Darbe girişiminde bulunanların gerek sivil gerekse askerî yargı mercilerince yargılanmalarının önünde Anayasal veya yasal herhangi bir engel yoktur. Ancak suç işledikleri sırada görevde bulunan askerlerin hangi yargı mercilerinde yargılanacakları hususunda tartışmalar vardır. Yeni bir yasal düzenleme ile sivil yargı yerlerinin görevli kılınmaları ve bu tartışmaların sona erdirilmesi yararlı olacaktır.
Hilmi Özkök’ün mahkemeye ifade vermeyi kabul etmesini nasıl buluyorsunuz?
Sayın Özkök’ün ifade vermeyi kabul etmesi gibi bir kavram söz konusu değildir. Kişilerin sanık sıfatıyla ifade vermeleri bazı kamu görevleri nedeniyle belirli kişi veya makamların iznine bağlı olabilir. Ancak tanık olarak bilgi ve görgülerine başvurulması herhangi bir izne tabi değildir. Savcılık veya mahkemeler sayın Özkök’ün bilgisine başvurmak isterlerse ve kendisini dâvet ederlerse bu dâvete uymak zorundadır. Yürürlükteki yasalarımız uyarınca hem tanıklık yapmak hem de bildiklerini doğru olarak anlatmakla yükümlüdür. Sayın Özkök’ün çağrılırsa ifade vereceğini söylemesini hukuka olan saygısının ve demokrat kişiliğinin bir tezahürü olarak değerlendirmek gerekir.
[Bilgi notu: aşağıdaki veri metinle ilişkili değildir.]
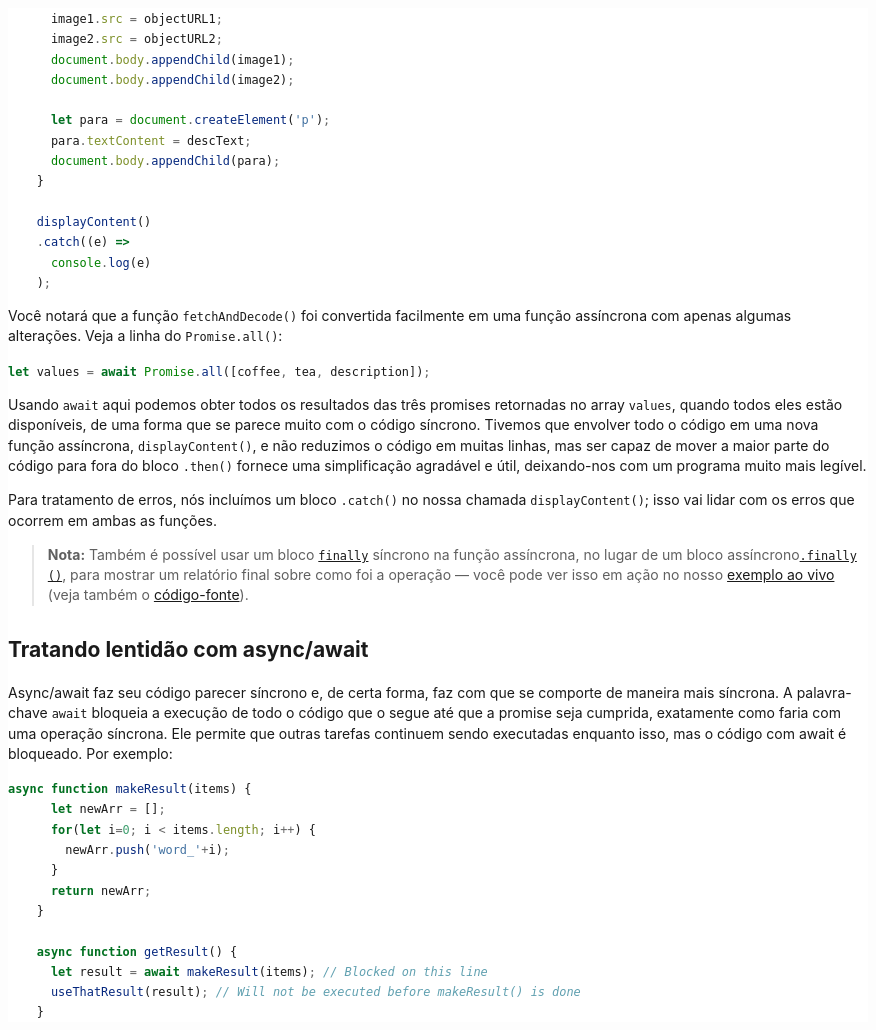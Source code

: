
 ```js
      image1.src = objectURL1;
      image2.src = objectURL2;
      document.body.appendChild(image1);
      document.body.appendChild(image2);

      let para = document.createElement('p');
      para.textContent = descText;
      document.body.appendChild(para);
    }

    displayContent()
    .catch((e) =>
      console.log(e)
    );
```

Você notará que a função `fetchAndDecode()` foi convertida facilmente em uma função assíncrona com apenas algumas alterações. Veja a linha do `Promise.all()`:

```js
let values = await Promise.all([coffee, tea, description]);
```

Usando `await` aqui podemos obter todos os resultados das três promises retornadas no array `values`, quando todos eles estão disponíveis, de uma forma que se parece muito com o código síncrono. Tivemos que envolver todo o código em uma nova função assíncrona, `displayContent()`, e não reduzimos o código em muitas linhas, mas ser capaz de mover a maior parte do código para fora do bloco `.then()` fornece uma simplificação agradável e útil, deixando-nos com um programa muito mais legível.

Para tratamento de erros, nós incluímos um bloco `.catch()` no nossa chamada `displayContent()`; isso vai lidar com os erros que ocorrem em ambas as funções.

> **Nota:** Também é possível usar um bloco [`finally`](/pt-BR/docs/Web/JavaScript/Reference/Statements/try...catch#the_finally_clause) síncrono na função assíncrona, no lugar de um bloco assíncrono[`.finally()`](/pt-BR/docs/Web/JavaScript/Reference/Global_Objects/Promise/finally), para mostrar um relatório final sobre como foi a operação — você pode ver isso em ação no nosso [exemplo ao vivo](https://mdn.github.io/learning-area/javascript/asynchronous/async-await/promise-finally-async-await.html) (veja também o [código-fonte](https://github.com/mdn/learning-area/blob/master/javascript/asynchronous/async-await/promise-finally-async-await.html)).

## Tratando lentidão com async/await

Async/await faz seu código parecer síncrono e, de certa forma, faz com que se comporte de maneira mais síncrona. A palavra-chave `await` bloqueia a execução de todo o código que o segue até que a promise seja cumprida, exatamente como faria com uma operação síncrona. Ele permite que outras tarefas continuem sendo executadas enquanto isso, mas o código com await é bloqueado. Por exemplo:

```js
async function makeResult(items) {
      let newArr = [];
      for(let i=0; i < items.length; i++) {
        newArr.push('word_'+i);
      }
      return newArr;
    }

    async function getResult() {
      let result = await makeResult(items); // Blocked on this line
      useThatResult(result); // Will not be executed before makeResult() is done
    }


```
Cumhuriyeti korumak ve kollamak askerin anayasal görevi midir?
Anayasanın 2. maddesine göre Türkiye Cumhuriyeti; demokratik, laik ve sosyal bir hukuk devletidir. Anayasanın 4. maddesi uyarınca bu hüküm değiştirilemez, değiştirilmesi dahi teklif edilemez. Anayasal bir düzenlemeyle dahi ortadan kaldırılması mümkün olmayan mevcut rejime, Türk Silâhlı Kuvvetleri İç Hizmet Kanununun 35. maddesinin Cumhuriyeti koruma ve kollama görevi verdiği gibi bir gerekçeyle askere müdahale olanağının sağlandığının ifade edilmesi bir safsatadan ibarettir. 35. Madde, darbeye imkân sağlayan ve darbecileri cezaî sorumluluktan kurtaracak bir düzenleme değildir.